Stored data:
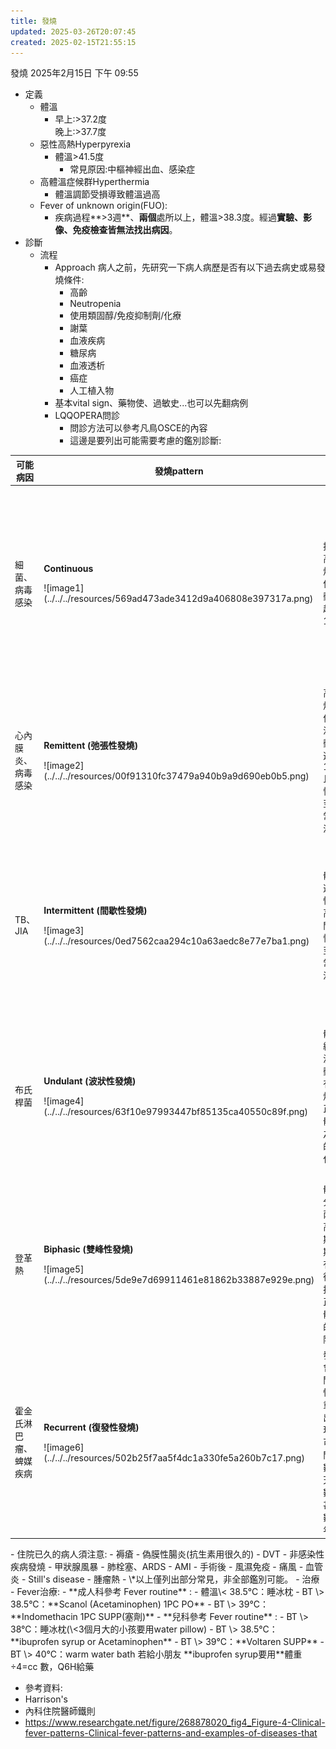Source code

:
 ```yaml
---
title: 發燒
updated: 2025-03-26T20:07:45
created: 2025-02-15T21:55:15
---
```


發燒
2025年2月15日
下午 09:55
- 定義
  - 體溫
    - 早上:\>37.2度  
      晚上:\>37.7度
  - 惡性高熱Hyperpyrexia
    - 體溫\>41.5度
      - 常見原因:中樞神經出血、感染症
  - 高體溫症候群Hyperthermia
    - 體溫調節受損導致體溫過高
  - Fever of unknown origin(FUO):
    - 疾病過程**\>3週**、**兩個**處所以上，體溫\>38.3度。經過**實驗、影像、免疫檢查皆無法找出病因**。
- 診斷
  - 流程
    - Approach 病人之前，先研究一下病人病歷是否有以下過去病史或易發燒條件:
      - 高齡
      - Neutropenia
      - 使用類固醇/免疫抑制劑/化療
      - 謝葉
      - 血液疾病
      - 糖尿病
      - 血液透析
      - 癌症
      - 人工植入物
    - 基本vital sign、藥物使、過敏史...也可以先翻病例
    - LQQOPERA問診
      - 問診方法可以參考凡鳥OSCE的內容
      - 這邊是要列出可能需要考慮的鑑別診斷:
<table>
<colgroup>
<col style="width: 10%" />
<col style="width: 40%" />
<col style="width: 9%" />
<col style="width: 13%" />
<col style="width: 9%" />
<col style="width: 16%" />
</colgroup>
<thead>
<tr class="header">
<th>可能病因</th>
<th>發燒pattern</th>
<th>病程</th>
<th>問診內容</th>
<th>身體檢查</th>
<th>檢查安排/治療</th>
</tr>
</thead>
<tbody>
<tr class="odd">
<td>細菌、病毒感染</td>
<td><p><strong>Continuous</strong></p>
<p></p>
<p>![image1](../../../resources/569ad473ade3412d9a406808e397317a.png)</p>
<p></p></td>
<td>持續高燒，但波動不超過 1°C。</td>
<td><p>最近的症狀（咳嗽、喉嚨痛等），接觸史，疫苗接種情況。</p>
<p></p></td>
<td><p>全身檢查：呼吸音、咽喉檢查等。</p>
<p></p></td>
<td><p>血液檢查（CBC、CRP）、胸部X光。抗生素或抗病毒治療。</p>
<p></p></td>
</tr>
<tr class="even">
<td>心內膜炎、病毒感染</td>
<td><p><strong>Remittent (弛張性發燒)</strong></p>
<p></p>
<p>![image2](../../../resources/00f91310fc37479a940b9a9d690eb0b5.png)</p>
<p></p></td>
<td>高燒，但體溫波動超過 1°C 且不恢復至正常體溫。</td>
<td><p>發燒時間長短，出現症狀的頻率，心臟病史。</p>
<p></p></td>
<td><p>心臟檢查、聽診、皮膚檢查。</p>
<p></p></td>
<td><p>血液培養、心臟超音波。抗生素治療。</p>
<p></p></td>
</tr>
<tr class="odd">
<td>TB、JIA</td>
<td><p><strong>Intermittent (間歇性發燒)</strong></p>
<p></p>
<p>![image3](../../../resources/0ed7562caa294c10a63aedc8e77e7ba1.png)</p>
<p></p></td>
<td>體溫週期性升高，間隔恢復至正常體溫。</td>
<td><p>發燒週期，是否夜間發作，過去的感染或旅行史。</p>
<p></p></td>
<td><p>淋巴結檢查、肝脾檢查。</p>
<p></p></td>
<td><p>血液檢查、痰液檢查、X光或CT。抗生素或抗結核治療。</p>
<p></p></td>
</tr>
<tr class="even">
<td>布氏桿菌</td>
<td><p><strong>Undulant (波狀性發燒)</strong></p>
<p></p>
<p>![image4](../../../resources/63f10e97993447bf85135ca40550c89f.png)</p>
<p></p></td>
<td>體溫緩慢波動，有高燒與正常體溫之間的變化。</td>
<td><p>職業（如農場工作）、接觸動物或未消毒的乳製品。</p>
<p></p></td>
<td><p>關節檢查、肝脾檢查。</p>
<p></p></td>
<td><p>血清檢測（布魯氏菌抗體）。長期抗生素治療。</p>
<p></p></td>
</tr>
<tr class="odd">
<td>登革熱</td>
<td><p><strong>Biphasic (雙峰性發燒)</strong></p>
<p></p>
<p>![image5](../../../resources/5de9e7d69911461e81862b33887e929e.png)</p>
<p></p></td>
<td>體溫分為兩個高峰期，期間有恢復或接近正常體溫的間隔。</td>
<td><p>蚊蟲叮咬史、旅行史，症狀如關節痛、肌肉痛。</p>
<p></p></td>
<td><p>全身檢查，尤其是皮疹與淋巴結。</p>
<p></p></td>
<td><p>血液檢查、Dengue NS1抗原檢測。支持性療法。</p>
<p></p></td>
</tr>
<tr class="even">
<td>霍金氏淋巴瘤、蜱媒疾病</td>
<td><p><strong>Recurrent (復發性發燒)</strong></p>
<p></p>
<p>![image6](../../../resources/502b25f7aa5f4dc1a330fe5a260b7c17.png)</p>
<p></p></td>
<td>發燒會有間歇性地重複出現，可能間隔數天、數週甚至數年。</td>
<td><p>發燒發作的頻率、持續時間、動物或蟲咬接觸史。</p>
<p></p></td>
<td><p>淋巴結檢查、脾臟檢查。</p>
<p></p></td>
<td><p>血液培養、影像檢查（CT、PET）。抗生素或化療。</p>
<p></p></td>
</tr>
</tbody>
</table>
- 住院已久的病人須注意:
  - 褥瘡
  - 偽膜性腸炎(抗生素用很久的)
  - DVT
- 非感染性疾病發燒
  - 甲狀腺風暴
  - 肺栓塞、ARDS
  - AMI
  - 手術後
  - 風濕免疫
    - 痛風
    - 血管炎
    - Still's disease
  - 腫瘤熱
- \*以上僅列出部分常見，非全部鑑別可能。
- 治療
  - Fever治療:
    - **成人科參考 Fever routine** :
      - 體溫\< 38.5°C：睡冰枕
      - BT \> 38.5°C：**Scanol (Acetaminophen) 1PC PO**
      - BT \> 39°C：**Indomethacin 1PC SUPP(塞劑)**
    - **兒科參考 Fever routine** :
      - BT \> 38°C：睡冰枕(\<3個月大的小孩要用water pillow)
      - BT \> 38.5°C：**ibuprofen syrup or Acetaminophen**
      - BT \> 39°C：**Voltaren SUPP**
      - BT \> 40°C：warm water bath
若給小朋友 **ibuprofen syrup要用**體重÷4=cc 數，Q6H給藥

- 參考資料:
- Harrison's
- 內科住院醫師鐵則
- <https://www.researchgate.net/figure/268878020_fig4_Figure-4-Clinical-fever-patterns-Clinical-fever-patterns-and-examples-of-diseases-that>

Task details:
Your answer must be the full set of entries, set down exactly and without pictures.

Answer section:
Source code

:
 ```yaml
---
title: 發燒
updated: 2025-03-26T20:07:45
created: 2025-02-15T21:55:15
---
```


發燒
2025年2月15日
下午 09:55
- 定義
  - 體溫
    - 早上:\>37.2度  
      晚上:\>37.7度
  - 惡性高熱Hyperpyrexia
    - 體溫\>41.5度
      - 常見原因:中樞神經出血、感染症
  - 高體溫症候群Hyperthermia
    - 體溫調節受損導致體溫過高
  - Fever of unknown origin(FUO):
    - 疾病過程**\>3週**、**兩個**處所以上，體溫\>38.3度。經過**實驗、影像、免疫檢查皆無法找出病因**。
- 診斷
  - 流程
    - Approach 病人之前，先研究一下病人病歷是否有以下過去病史或易發燒條件:
      - 高齡
      - Neutropenia
      - 使用類固醇/免疫抑制劑/化療
      - 謝葉
      - 血液疾病
      - 糖尿病
      - 血液透析
      - 癌症
      - 人工植入物
    - 基本vital sign、藥物使、過敏史...也可以先翻病例
    - LQQOPERA問診
      - 問診方法可以參考凡鳥OSCE的內容
      - 這邊是要列出可能需要考慮的鑑別診斷:
<table>
<colgroup>
<col style="width: 10%" />
<col style="width: 40%" />
<col style="width: 9%" />
<col style="width: 13%" />
<col style="width: 9%" />
<col style="width: 16%" />
</colgroup>
<thead>
<tr class="header">
<th>可能病因</th>
<th>發燒pattern</th>
<th>病程</th>
<th>問診內容</th>
<th>身體檢查</th>
<th>檢查安排/治療</th>
</tr>
</thead>
<tbody>
<tr class="odd">
<td>細菌、病毒感染</td>
<td><p><strong>Continuous</strong></p>
<p></p>
<p>![image1](../../../resources/569ad473ade3412d9a406808e397317a.png)</p>
<p></p></td>
<td>持續高燒，但波動不超過 1°C。</td>
<td><p>最近的症狀（咳嗽、喉嚨痛等），接觸史，疫苗接種情況。</p>
<p></p></td>
<td><p>全身檢查：呼吸音、咽喉檢查等。</p>
<p></p></td>
<td><p>血液檢查（CBC、CRP）、胸部X光。抗生素或抗病毒治療。</p>
<p></p></td>
</tr>
<tr class="even">
<td>心內膜炎、病毒感染</td>
<td><p><strong>Remittent (弛張性發燒)</strong></p>
<p></p>
<p>![image2](../../../resources/00f91310fc37479a940b9a9d690eb0b5.png)</p>
<p></p></td>
<td>高燒，但體溫波動超過 1°C 且不恢復至正常體溫。</td>
<td><p>發燒時間長短，出現症狀的頻率，心臟病史。</p>
<p></p></td>
<td><p>心臟檢查、聽診、皮膚檢查。</p>
<p></p></td>
<td><p>血液培養、心臟超音波。抗生素治療。</p>
<p></p></td>
</tr>
<tr class="odd">
<td>TB、JIA</td>
<td><p><strong>Intermittent (間歇性發燒)</strong></p>
<p></p>
<p>![image3](../../../resources/0ed7562caa294c10a63aedc8e77e7ba1.png)</p>
<p></p></td>
<td>體溫週期性升高，間隔恢復至正常體溫。</td>
<td><p>發燒週期，是否夜間發作，過去的感染或旅行史。</p>
<p></p></td>
<td><p>淋巴結檢查、肝脾檢查。</p>
<p></p></td>
<td><p>血液檢查、痰液檢查、X光或CT。抗生素或抗結核治療。</p>
<p></p></td>
</tr>
<tr class="even">
<td>布氏桿菌</td>
<td><p><strong>Undulant (波狀性發燒)</strong></p>
<p></p>
<p>![image4](../../../resources/63f10e97993447bf85135ca40550c89f.png)</p>
<p></p></td>
<td>體溫緩慢波動，有高燒與正常體溫之間的變化。</td>
<td><p>職業（如農場工作）、接觸動物或未消毒的乳製品。</p>
<p></p></td>
<td><p>關節檢查、肝脾檢查。</p>
<p></p></td>
<td><p>血清檢測（布魯氏菌抗體）。長期抗生素治療。</p>
<p></p></td>
</tr>
<tr class="odd">
<td>登革熱</td>
<td><p><strong>Biphasic (雙峰性發燒)</strong></p>
<p></p>
<p>![image5](../../../resources/5de9e7d69911461e81862b33887e929e.png)</p>
<p></p></td>
<td>體溫分為兩個高峰期，期間有恢復或接近正常體溫的間隔。</td>
<td><p>蚊蟲叮咬史、旅行史，症狀如關節痛、肌肉痛。</p>
<p></p></td>
<td><p>全身檢查，尤其是皮疹與淋巴結。</p>
<p></p></td>
<td><p>血液檢查、Dengue NS1抗原檢測。支持性療法。</p>
<p></p></td>
</tr>
<tr class="even">
<td>霍金氏淋巴瘤、蜱媒疾病</td>
<td><p><strong>Recurrent (復發性發燒)</strong></p>
<p></p>
<p>![image6](../../../resources/502b25f7aa5f4dc1a330fe5a260b7c17.png)</p>
<p></p></td>
<td>發燒會有間歇性地重複出現，可能間隔數天、數週甚至數年。</td>
<td><p>發燒發作的頻率、持續時間、動物或蟲咬接觸史。</p>
<p></p></td>
<td><p>淋巴結檢查、脾臟檢查。</p>
<p></p></td>
<td><p>血液培養、影像檢查（CT、PET）。抗生素或化療。</p>
<p></p></td>
</tr>
</tbody>
</table>
- 住院已久的病人須注意:
  - 褥瘡
  - 偽膜性腸炎(抗生素用很久的)
  - DVT
- 非感染性疾病發燒
  - 甲狀腺風暴
  - 肺栓塞、ARDS
  - AMI
  - 手術後
  - 風濕免疫
    - 痛風
    - 血管炎
    - Still's disease
  - 腫瘤熱
- \*以上僅列出部分常見，非全部鑑別可能。
- 治療
  - Fever治療:
    - **成人科參考 Fever routine** :
      - 體溫\< 38.5°C：睡冰枕
      - BT \> 38.5°C：**Scanol (Acetaminophen) 1PC PO**
      - BT \> 39°C：**Indomethacin 1PC SUPP(塞劑)**
    - **兒科參考 Fever routine** :
      - BT \> 38°C：睡冰枕(\<3個月大的小孩要用water pillow)
      - BT \> 38.5°C：**ibuprofen syrup or Acetaminophen**
      - BT \> 39°C：**Voltaren SUPP**
      - BT \> 40°C：warm water bath
若給小朋友 **ibuprofen syrup要用**體重÷4=cc 數，Q6H給藥

- 參考資料:
- Harrison's
- 內科住院醫師鐵則
- <https://www.researchgate.net/figure/268878020_fig4_Figure-4-Clinical-fever-patterns-Clinical-fever-patterns-and-examples-of-diseases-that>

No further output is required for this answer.